For the records that follow, please set down exactly the lines between the one holding "Before doing this, the" and the one holding "where the frequency", inclusive, and only those.
##### Dataset #####
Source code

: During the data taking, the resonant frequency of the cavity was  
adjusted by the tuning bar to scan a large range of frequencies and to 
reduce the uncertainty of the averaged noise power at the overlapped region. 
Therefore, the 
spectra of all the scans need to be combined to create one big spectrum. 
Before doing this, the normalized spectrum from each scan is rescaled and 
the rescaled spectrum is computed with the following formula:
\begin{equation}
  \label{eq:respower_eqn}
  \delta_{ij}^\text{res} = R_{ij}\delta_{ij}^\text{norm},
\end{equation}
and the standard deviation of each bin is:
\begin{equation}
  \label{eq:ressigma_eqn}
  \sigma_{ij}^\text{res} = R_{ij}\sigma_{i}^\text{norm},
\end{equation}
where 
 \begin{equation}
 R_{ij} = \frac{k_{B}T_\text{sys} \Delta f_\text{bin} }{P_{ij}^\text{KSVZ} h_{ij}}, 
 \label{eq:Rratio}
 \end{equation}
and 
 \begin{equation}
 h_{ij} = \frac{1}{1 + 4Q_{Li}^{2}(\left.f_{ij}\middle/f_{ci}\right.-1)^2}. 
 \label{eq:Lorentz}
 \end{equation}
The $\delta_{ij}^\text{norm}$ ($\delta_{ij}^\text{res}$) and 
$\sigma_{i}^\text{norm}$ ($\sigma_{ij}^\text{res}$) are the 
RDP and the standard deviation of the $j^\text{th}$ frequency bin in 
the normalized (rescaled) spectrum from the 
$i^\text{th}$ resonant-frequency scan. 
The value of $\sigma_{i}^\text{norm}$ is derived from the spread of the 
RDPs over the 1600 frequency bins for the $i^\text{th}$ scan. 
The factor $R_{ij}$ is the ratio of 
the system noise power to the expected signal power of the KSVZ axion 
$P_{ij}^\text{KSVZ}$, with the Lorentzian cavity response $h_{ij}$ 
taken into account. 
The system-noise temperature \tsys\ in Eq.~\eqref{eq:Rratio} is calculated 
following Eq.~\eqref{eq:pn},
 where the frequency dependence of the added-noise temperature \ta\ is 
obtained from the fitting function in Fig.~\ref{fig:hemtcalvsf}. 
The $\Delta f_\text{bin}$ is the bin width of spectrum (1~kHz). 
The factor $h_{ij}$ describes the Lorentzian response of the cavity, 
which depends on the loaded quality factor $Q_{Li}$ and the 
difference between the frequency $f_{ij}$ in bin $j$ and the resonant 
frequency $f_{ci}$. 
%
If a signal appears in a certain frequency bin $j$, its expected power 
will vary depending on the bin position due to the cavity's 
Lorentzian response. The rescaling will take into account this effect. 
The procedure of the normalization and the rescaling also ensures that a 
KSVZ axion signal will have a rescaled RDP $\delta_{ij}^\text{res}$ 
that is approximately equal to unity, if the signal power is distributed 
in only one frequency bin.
#####
##### Dataset #####
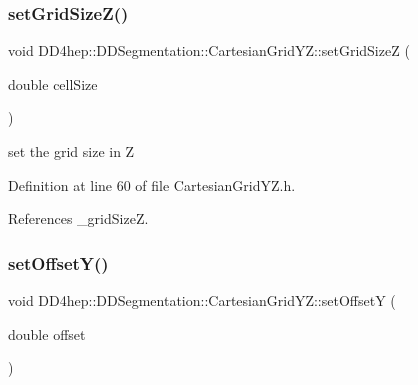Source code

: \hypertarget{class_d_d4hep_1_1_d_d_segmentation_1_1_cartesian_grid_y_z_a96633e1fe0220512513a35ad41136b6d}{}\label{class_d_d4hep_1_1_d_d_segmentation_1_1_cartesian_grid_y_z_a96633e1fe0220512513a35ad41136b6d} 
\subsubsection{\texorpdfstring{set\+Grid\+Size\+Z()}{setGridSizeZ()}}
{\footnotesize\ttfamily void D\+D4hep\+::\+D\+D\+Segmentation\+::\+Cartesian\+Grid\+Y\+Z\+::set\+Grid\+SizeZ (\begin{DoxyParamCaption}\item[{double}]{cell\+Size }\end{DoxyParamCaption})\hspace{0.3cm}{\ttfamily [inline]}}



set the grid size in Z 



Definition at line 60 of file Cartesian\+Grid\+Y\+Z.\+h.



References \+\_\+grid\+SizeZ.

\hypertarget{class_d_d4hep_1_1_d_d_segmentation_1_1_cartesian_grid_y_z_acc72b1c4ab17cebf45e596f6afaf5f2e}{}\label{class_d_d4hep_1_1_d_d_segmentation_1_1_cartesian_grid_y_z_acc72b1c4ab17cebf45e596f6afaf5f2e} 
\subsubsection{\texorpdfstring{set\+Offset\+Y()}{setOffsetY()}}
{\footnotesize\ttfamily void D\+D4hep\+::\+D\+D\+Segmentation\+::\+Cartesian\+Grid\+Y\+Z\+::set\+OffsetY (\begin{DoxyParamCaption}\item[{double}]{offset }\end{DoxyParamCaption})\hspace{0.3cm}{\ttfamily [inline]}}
#####
**Answer to this task:**
Before doing this, the normalized spectrum from each scan is rescaled and 
the rescaled spectrum is computed with the following formula:
\begin{equation}
  \label{eq:respower_eqn}
  \delta_{ij}^\text{res} = R_{ij}\delta_{ij}^\text{norm},
\end{equation}
and the standard deviation of each bin is:
\begin{equation}
  \label{eq:ressigma_eqn}
  \sigma_{ij}^\text{res} = R_{ij}\sigma_{i}^\text{norm},
\end{equation}
where 
 \begin{equation}
 R_{ij} = \frac{k_{B}T_\text{sys} \Delta f_\text{bin} }{P_{ij}^\text{KSVZ} h_{ij}}, 
 \label{eq:Rratio}
 \end{equation}
and 
 \begin{equation}
 h_{ij} = \frac{1}{1 + 4Q_{Li}^{2}(\left.f_{ij}\middle/f_{ci}\right.-1)^2}. 
 \label{eq:Lorentz}
 \end{equation}
The $\delta_{ij}^\text{norm}$ ($\delta_{ij}^\text{res}$) and 
$\sigma_{i}^\text{norm}$ ($\sigma_{ij}^\text{res}$) are the 
RDP and the standard deviation of the $j^\text{th}$ frequency bin in 
the normalized (rescaled) spectrum from the 
$i^\text{th}$ resonant-frequency scan. 
The value of $\sigma_{i}^\text{norm}$ is derived from the spread of the 
RDPs over the 1600 frequency bins for the $i^\text{th}$ scan. 
The factor $R_{ij}$ is the ratio of 
the system noise power to the expected signal power of the KSVZ axion 
$P_{ij}^\text{KSVZ}$, with the Lorentzian cavity response $h_{ij}$ 
taken into account. 
The system-noise temperature \tsys\ in Eq.~\eqref{eq:Rratio} is calculated 
following Eq.~\eqref{eq:pn},
 where the frequency dependence of the added-noise temperature \ta\ is 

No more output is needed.